Kings Of Convenience: “Abbiamo Scelto Di Suonare A Villa Ada Come 18 Anni Fa”

Kings Of Convenience – Foto di Villa Ada Festival 2022

Erlend Øye e Eirik Glambek Bøe hanno riportato l’anima dei Kings Of Convenience in Italia, a pochi mesi di distanza dalle date nei teatri di Milano, Bologna e Catania. I due norvegesi, alfieri del new acoustic movement, sono tornati al laghetto di Villa Ada, a Roma, a sette anni di distanza dal loro ultimo show nella Capitale.

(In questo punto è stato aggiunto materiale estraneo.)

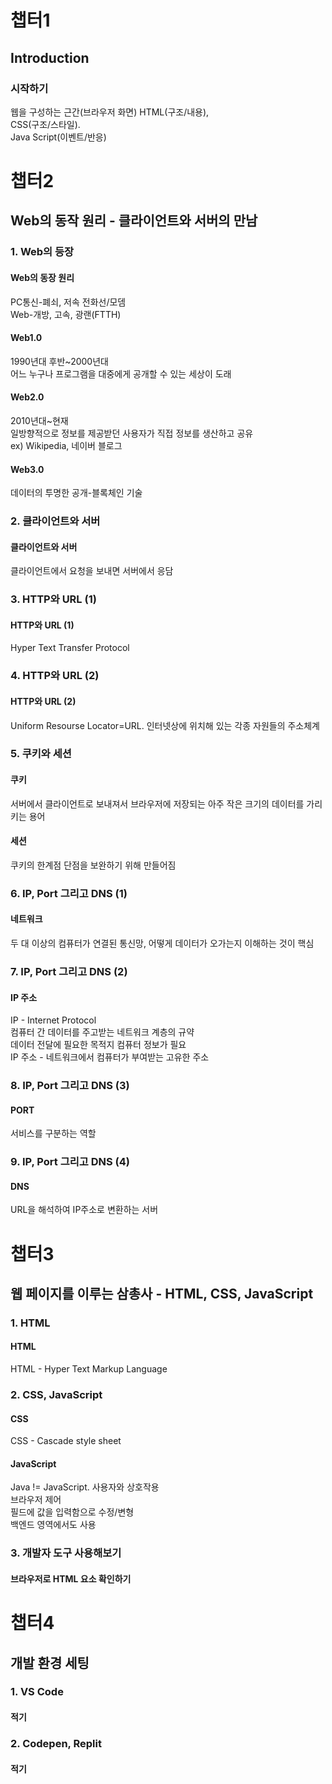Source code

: # 챕터1
## Introduction
### 시작하기
웹을 구성하는 근간(브라우저 화면)
HTML(구조/내용),  
CSS(구조/스타일).  
Java Script(이벤트/반응)

# 챕터2
## Web의 동작 원리 - 클라이언트와 서버의 만남  
### 1. Web의 등장
#### Web의 동장 원리
PC통신-폐쇠, 저속 전화선/모뎀  
Web-개방, 고속, 광랜(FTTH)
#### Web1.0
1990년대 후반~2000년대  
어느 누구나 프로그램을 대중에게 공개할 수 있는 세상이 도래  
#### Web2.0
2010년대~현재  
일방향적으로 정보를 제공받던 사용자가 직접 정보를 생산하고 공유  
ex) Wikipedia, 네이버 블로그  
#### Web3.0
데이터의 투명한 공개-블록체인 기술  

### 2. 클라이언트와 서버
#### 클라이언트와 서버
클라이언트에서 요청을 보내면 서버에서 응담  

### 3. HTTP와 URL (1)
#### HTTP와 URL (1)
Hyper Text Transfer Protocol

### 4. HTTP와 URL (2)
#### HTTP와 URL (2)
Uniform Resourse Locator=URL. 
인터넷상에 위치해 있는 각종 자원들의 주소체계

### 5. 쿠키와 세션
#### 쿠키
서버에서 클라이언트로 보내져서 브라우저에 저장되는 아주 작은 크기의 데이터를 가리키는 용어

#### 세션
쿠키의 한계점 단점을 보완하기 위해 만들어짐

### 6. IP, Port 그리고 DNS (1)
#### 네트워크
두 대 이상의 컴퓨터가 연결된 통신망, 어떻게 데이터가 오가는지 이해하는 것이 핵심

### 7. IP, Port 그리고 DNS (2)
#### IP 주소
IP - Internet Protocol  
컴퓨터 간 데이터를 주고받는 네트워크 계층의 규약  
데이터 전달에 필요한 목적지 컴퓨터 정보가 필요  
IP 주소 - 네트워크에서 컴퓨터가 부여받는 고유한 주소

### 8. IP, Port 그리고 DNS (3)
#### PORT
서비스를 구분하는 역할

### 9. IP, Port 그리고 DNS (4)
#### DNS
URL을 해석하여 IP주소로 변환하는 서버

# 챕터3
## 웹 페이지를 이루는 삼총사 - HTML, CSS, JavaScript

### 1. HTML
#### HTML
HTML - Hyper Text Markup Language

### 2. CSS, JavaScript
#### CSS
CSS - Cascade style sheet
#### JavaScript
Java != JavaScript. 
사용자와 상호작용  
브라우저 제어  
필드에 값을 입력함으로 수정/변형  
백엔드 영역에서도 사용

### 3. 개발자 도구 사용해보기
#### 브라우저로 HTML 요소 확인하기


# 챕터4
## 개발 환경 세팅

### 1. VS Code
#### 적기

### 2. Codepen, Replit
#### 적기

Il programma completo di Villa Ada è qui.

Il Racconto del Concerto

Marco Castello scalda il palco prima dei Kings Of Convenience con i brani del suo primo album “Contenta Tu” del 2021. Il cantante siciliano, già membro de La Comitiva di Erlend Øye, ha conosciuto il norvegese a Siracusa “spartendosi un piatto di parmigiana” e ora apre tutte le date italiane del duo acustico, accompagnandoli anche in alcune canzoni.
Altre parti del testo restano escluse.